# Well, it's official: it was not the pork, but the bully sticks



## Sunflowers (Feb 17, 2012)

As I posted on another thread, Hans started having runny stools so I figured it could be one of two things: pork or bully sticks.

I stopped giving him both, then reintroduced pork. He was fine, stools were great. 
Yesterday, he got a bully stick. 15 hours later, you guessed it, soft stool that looks a little foamy.

Bully sticks already in the trash. Too bad, he really loved those awful things.


----------



## chelle (Feb 1, 2009)

I know, isn't that a DRAG? Bailey loves (or should I say loved, in the past tense,) bully sticks, but he had to go on an elimination diet for his problems and bye-bye bully sticks. Poor guy, he loved those so much.  I'm a terrible dog owner; I've been tempted to just let him have a small one and deal with a day of soft poo. I hate taking all his beloved things away from him.


----------



## Clyde (Feb 13, 2011)

Some dogs have issues with certain brands of bully sticks but not others so maybe you can try some from other sources.


----------



## jprice103 (Feb 16, 2011)

Clyde said:


> Some dogs have issues with certain brands of bully sticks but not others so maybe you can try some from other sources.

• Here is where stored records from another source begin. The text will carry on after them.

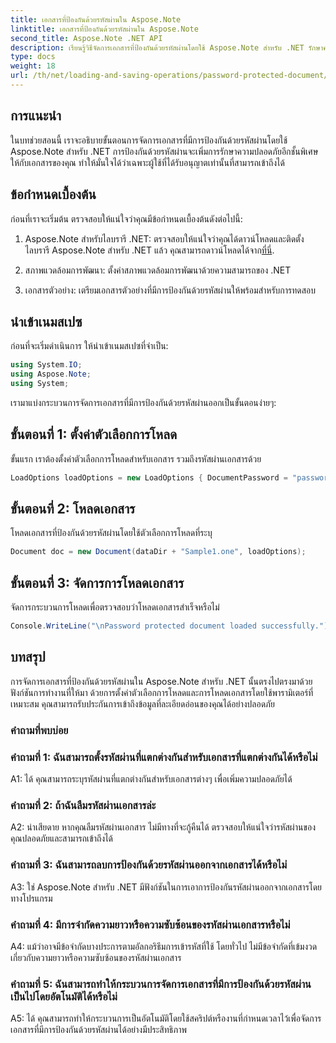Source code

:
 ```yaml
---
title: เอกสารที่ป้องกันด้วยรหัสผ่านใน Aspose.Note
linktitle: เอกสารที่ป้องกันด้วยรหัสผ่านใน Aspose.Note
second_title: Aspose.Note .NET API
description: เรียนรู้วิธีจัดการเอกสารที่ป้องกันด้วยรหัสผ่านโดยใช้ Aspose.Note สำหรับ .NET รักษาความปลอดภัยข้อมูลที่ละเอียดอ่อนของคุณได้อย่างง่ายดาย
type: docs
weight: 18
url: /th/net/loading-and-saving-operations/password-protected-document/
---
```

## การแนะนำ

ในบทช่วยสอนนี้ เราจะอธิบายขั้นตอนการจัดการเอกสารที่มีการป้องกันด้วยรหัสผ่านโดยใช้ Aspose.Note สำหรับ .NET การป้องกันด้วยรหัสผ่านจะเพิ่มการรักษาความปลอดภัยอีกชั้นพิเศษให้กับเอกสารของคุณ ทำให้มั่นใจได้ว่าเฉพาะผู้ใช้ที่ได้รับอนุญาตเท่านั้นที่สามารถเข้าถึงได้

## ข้อกำหนดเบื้องต้น

ก่อนที่เราจะเริ่มต้น ตรวจสอบให้แน่ใจว่าคุณมีข้อกำหนดเบื้องต้นดังต่อไปนี้:

1. Aspose.Note สำหรับไลบรารี .NET: ตรวจสอบให้แน่ใจว่าคุณได้ดาวน์โหลดและติดตั้งไลบรารี Aspose.Note สำหรับ .NET แล้ว คุณสามารถดาวน์โหลดได้จาก[ที่นี่](https://releases.aspose.com/note/net/).

2. สภาพแวดล้อมการพัฒนา: ตั้งค่าสภาพแวดล้อมการพัฒนาด้วยความสามารถของ .NET

3. เอกสารตัวอย่าง: เตรียมเอกสารตัวอย่างที่มีการป้องกันด้วยรหัสผ่านให้พร้อมสำหรับการทดสอบ

## นำเข้าเนมสเปซ

ก่อนที่จะเริ่มดำเนินการ ให้นำเข้าเนมสเปซที่จำเป็น:

```csharp
using System.IO;
using Aspose.Note;
using System;
```

เรามาแบ่งกระบวนการจัดการเอกสารที่มีการป้องกันด้วยรหัสผ่านออกเป็นขั้นตอนง่ายๆ:

## ขั้นตอนที่ 1: ตั้งค่าตัวเลือกการโหลด

ขั้นแรก เราต้องตั้งค่าตัวเลือกการโหลดสำหรับเอกสาร รวมถึงรหัสผ่านเอกสารด้วย

```csharp
LoadOptions loadOptions = new LoadOptions { DocumentPassword = "password" };
```

## ขั้นตอนที่ 2: โหลดเอกสาร

โหลดเอกสารที่ป้องกันด้วยรหัสผ่านโดยใช้ตัวเลือกการโหลดที่ระบุ

```csharp
Document doc = new Document(dataDir + "Sample1.one", loadOptions);
```

## ขั้นตอนที่ 3: จัดการการโหลดเอกสาร

จัดการกระบวนการโหลดเพื่อตรวจสอบว่าโหลดเอกสารสำเร็จหรือไม่

```csharp
Console.WriteLine("\nPassword protected document loaded successfully.");
```

## บทสรุป

การจัดการเอกสารที่ป้องกันด้วยรหัสผ่านใน Aspose.Note สำหรับ .NET นั้นตรงไปตรงมาด้วยฟังก์ชันการทำงานที่ให้มา ด้วยการตั้งค่าตัวเลือกการโหลดและการโหลดเอกสารโดยใช้พารามิเตอร์ที่เหมาะสม คุณสามารถรับประกันการเข้าถึงข้อมูลที่ละเอียดอ่อนของคุณได้อย่างปลอดภัย

### คำถามที่พบบ่อย

### คำถามที่ 1: ฉันสามารถตั้งรหัสผ่านที่แตกต่างกันสำหรับเอกสารที่แตกต่างกันได้หรือไม่

A1: ได้ คุณสามารถระบุรหัสผ่านที่แตกต่างกันสำหรับเอกสารต่างๆ เพื่อเพิ่มความปลอดภัยได้

### คำถามที่ 2: ถ้าฉันลืมรหัสผ่านเอกสารล่ะ

A2: น่าเสียดาย หากคุณลืมรหัสผ่านเอกสาร ไม่มีทางที่จะกู้คืนได้ ตรวจสอบให้แน่ใจว่ารหัสผ่านของคุณปลอดภัยและสามารถเข้าถึงได้

### คำถามที่ 3: ฉันสามารถลบการป้องกันด้วยรหัสผ่านออกจากเอกสารได้หรือไม่

A3: ใช่ Aspose.Note สำหรับ .NET มีฟังก์ชันในการเอาการป้องกันรหัสผ่านออกจากเอกสารโดยทางโปรแกรม

### คำถามที่ 4: มีการจำกัดความยาวหรือความซับซ้อนของรหัสผ่านเอกสารหรือไม่

A4: แม้ว่าอาจมีข้อจำกัดบางประการตามอัลกอริธึมการเข้ารหัสที่ใช้ โดยทั่วไป ไม่มีข้อจำกัดที่เข้มงวดเกี่ยวกับความยาวหรือความซับซ้อนของรหัสผ่านเอกสาร

### คำถามที่ 5: ฉันสามารถทำให้กระบวนการจัดการเอกสารที่มีการป้องกันด้วยรหัสผ่านเป็นไปโดยอัตโนมัติได้หรือไม่

A5: ได้ คุณสามารถทำให้กระบวนการเป็นอัตโนมัติโดยใช้สคริปต์หรืองานที่กำหนดเวลาไว้เพื่อจัดการเอกสารที่มีการป้องกันด้วยรหัสผ่านได้อย่างมีประสิทธิภาพ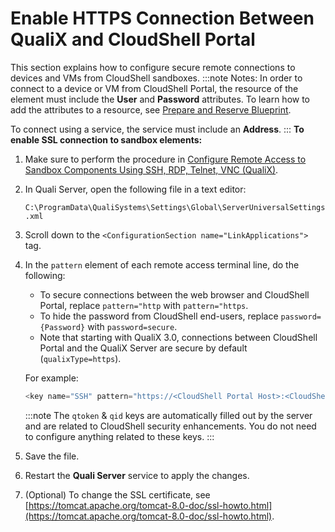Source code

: # Enable HTTPS Connection Between QualiX and CloudShell Portal

This section explains how to configure secure remote connections to devices and VMs from CloudShell sandboxes.
:::note Notes:
In order to connect to a device or VM from CloudShell Portal, the resource of the element must include the **User** and **Password** attributes. To learn how to add the attributes to a resource, see [Prepare and Reserve Blueprint](https://help.quali.com/Online%20Help/0.0/Portal/Content/QualiX/Wrk-Rsc-Mng.htm).

To connect using a service, the service must include an **Address**.
:::
**To enable SSL connection to sandbox elements:**

1. Make sure to perform the procedure in [Configure Remote Access to Sandbox Components Using SSH, RDP, Telnet, VNC (QualiX)](https://help.quali.com/Online%20Help/0.0/Portal/Content/QualiX/Cnfg-Quali-Srv.htm).
2. In Quali Server, open the following file in a text editor:
    
    `C:\ProgramData\QualiSystems\Settings\Global\ServerUniversalSettings.xml`
    
3. Scroll down to the `<ConfigurationSection name="LinkApplications">` tag.
    
4. In the `pattern` element of each remote access terminal line, do the following:
    
    - To secure connections between the web browser and CloudShell Portal, replace `pattern="http` with `pattern="https`.
    - To hide the password from CloudShell end-users, replace `password={Password}` with `password=secure`.
    - Note that starting with QualiX 3.0, connections between CloudShell Portal and the QualiX Server are secure by default (`qualixType=https`).
    
    For example:
    
    ```javascript
    <key name="SSH" pattern="https://<CloudShell Portal Host>:<CloudShell Portal Port>/Qx/connect?qualix=<VM IP>&amp;qualixType=https&amp;ssh{qid}&amp;qtoken={qtoken}&amp;hostname={Address}&amp;protocol=ssh&amp;port=22&amp;username={User}&amp;password=secure" icon-key="SSH" />
    ```
    :::note
    The `qtoken` & `qid` keys are automatically filled out by the server and are related to CloudShell security enhancements. You do not need to configure anything related to these keys.
    :::
5. Save the file.
6. Restart the **Quali Server** service to apply the changes.
7. (Optional) To change the SSL certificate, see [https://tomcat.apache.org/tomcat-8.0-doc/ssl-howto.html](https://tomcat.apache.org/tomcat-8.0-doc/ssl-howto.html).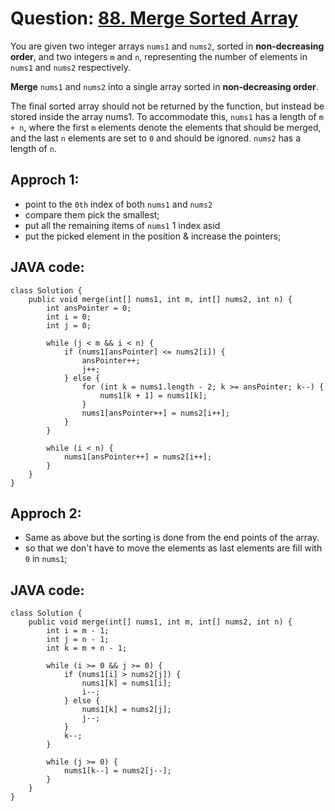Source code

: # Question: [88. Merge Sorted Array](https://leetcode.com/problems/merge-sorted-array/)

You are given two integer arrays `nums1` and `nums2`, sorted in **non-decreasing order**, and two integers `m` and `n`, representing the number of elements in `nums1` and `nums2` respectively.

**Merge** `nums1` and `nums2` into a single array sorted in **non-decreasing order**.

The final sorted array should not be returned by the function, but instead be stored inside the array nums1. To accommodate this, `nums1` has a length of `m + n`, where the first `m` elements denote the elements that should be merged, and the last `n` elements are set to `0` and should be ignored. `nums2` has a length of `n`.

## Approch 1:

- point to the `0th` index of both `nums1` and `nums2`
- compare them pick the smallest;
- put all the remaining items of `nums1` 1 index asid
- put the picked element in the position & increase the pointers;

## JAVA code:

```
class Solution {
    public void merge(int[] nums1, int m, int[] nums2, int n) {
        int ansPointer = 0;
        int i = 0;
        int j = 0;

        while (j < m && i < n) {
            if (nums1[ansPointer] <= nums2[i]) {
                ansPointer++;
                j++;
            } else {
                for (int k = nums1.length - 2; k >= ansPointer; k--) {
                    nums1[k + 1] = nums1[k];
                }
                nums1[ansPointer++] = nums2[i++];
            }
        }

        while (i < n) {
            nums1[ansPointer++] = nums2[i++];
        }
    }
}
```

## Approch 2:

- Same as above but the sorting is done from the end points of the array.
- so that we don't have to move the elements as last elements are fill with `0` in `nums1`;

## JAVA code:

```
class Solution {
    public void merge(int[] nums1, int m, int[] nums2, int n) {
        int i = m - 1;
        int j = n - 1;
        int k = m + n - 1;

        while (i >= 0 && j >= 0) {
            if (nums1[i] > nums2[j]) {
                nums1[k] = nums1[i];
                i--;
            } else {
                nums1[k] = nums2[j];
                j--;
            }
            k--;
        }

        while (j >= 0) {
            nums1[k--] = nums2[j--];
        }
    }
}
```
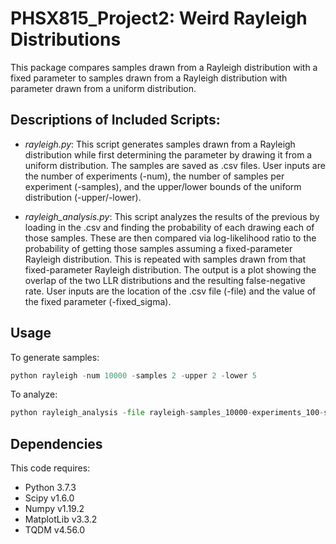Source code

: # PHSX815_Project2: Weird Rayleigh Distributions

This package compares samples drawn from a Rayleigh distribution with a fixed parameter to samples drawn from a Rayleigh distribution with parameter drawn from a uniform distribution.

## Descriptions of Included Scripts:

* *rayleigh.py*: This script generates samples drawn from a Rayleigh distribution while first determining the parameter by drawing it from a uniform distribution. The samples are saved as .csv files. User inputs are the number of experiments (-num), the number of samples per experiment (-samples), and the upper/lower bounds of the uniform distribution (-upper/-lower).

* *rayleigh_analysis.py*: This script analyzes the results of the previous by loading in the .csv and finding the probability of each drawing each of those samples. These are then compared via log-likelihood ratio to the probability of getting those samples assuming a fixed-parameter Rayleigh distribution. This is repeated with samples drawn from that fixed-parameter Rayleigh distribution. The output is a plot showing the overlap of the two LLR distributions and the resulting false-negative rate. User inputs are the location of the .csv file (-file) and the value of the fixed parameter (-fixed_sigma).

## Usage 

To generate samples:

```python
python rayleigh -num 10000 -samples 2 -upper 2 -lower 5
```

To analyze:

```python
python rayleigh_analysis -file rayleigh-samples_10000-experiments_100-samples.csv -fixed_sigma 1.5
``` 


## Dependencies

This code requires:

* Python 3.7.3
* Scipy v1.6.0
* Numpy v1.19.2
* MatplotLib v3.3.2
* TQDM v4.56.0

Very true! My dog got diarrhea from Redbarn bully sticks, but has no problems with Best Bully Sticks. I now buy them in bulk!


----------



## TimberGSD2 (Nov 8, 2011)

Hmmm now I am wondering if this is Milla's issue. Must eliminate bully sticks for a few days and see.


----------



## Sunflowers (Feb 17, 2012)

These were from Best Bully Sticks, the supposedly lower stink ones. 
Still stunk, though. And if I got kisses after he'd spent some time with one...phhheeeyew!!


----------



## Sunflowers (Feb 17, 2012)

chelle said:


> I'm a terrible dog owner; I've been tempted to just let him have a small one and deal with a day of soft poo. I hate taking all his beloved things away from him.


Then I am one, too. I considered doing exactly that, but the fact that the poo is actually foamy made me think he also is experiencing some sort of belly ache, so I need to find other things for him to gnaw.


----------



## carmspack (Feb 2, 2011)

I have a source (HeronView Raw N Natural - for those in the GTA) that buys the pizzles by the case and dehydrates them -- nothing added .
Never had a problem giving them fresh , or dehydrated .
They also do pig ears , snouts etc. Nothing added .


----------



## Anitsisqua (Mar 25, 2012)

I had the same problem. I was giving Gabe a trachea now and then to chew on, but they make his stools all runny... He loves them so much, though.


----------



## Sunflowers (Feb 17, 2012)

And the bad stools lasted until this morning, when he finally had one without the foam.


----------



## lhczth (Apr 5, 2000)

I wonder if it is the processing. You might have to try a different brand or go with the ones Carmen mentions. I have never fed them. They are too expensive and, maybe because I bred cattle for many years, I find them rather gross.


----------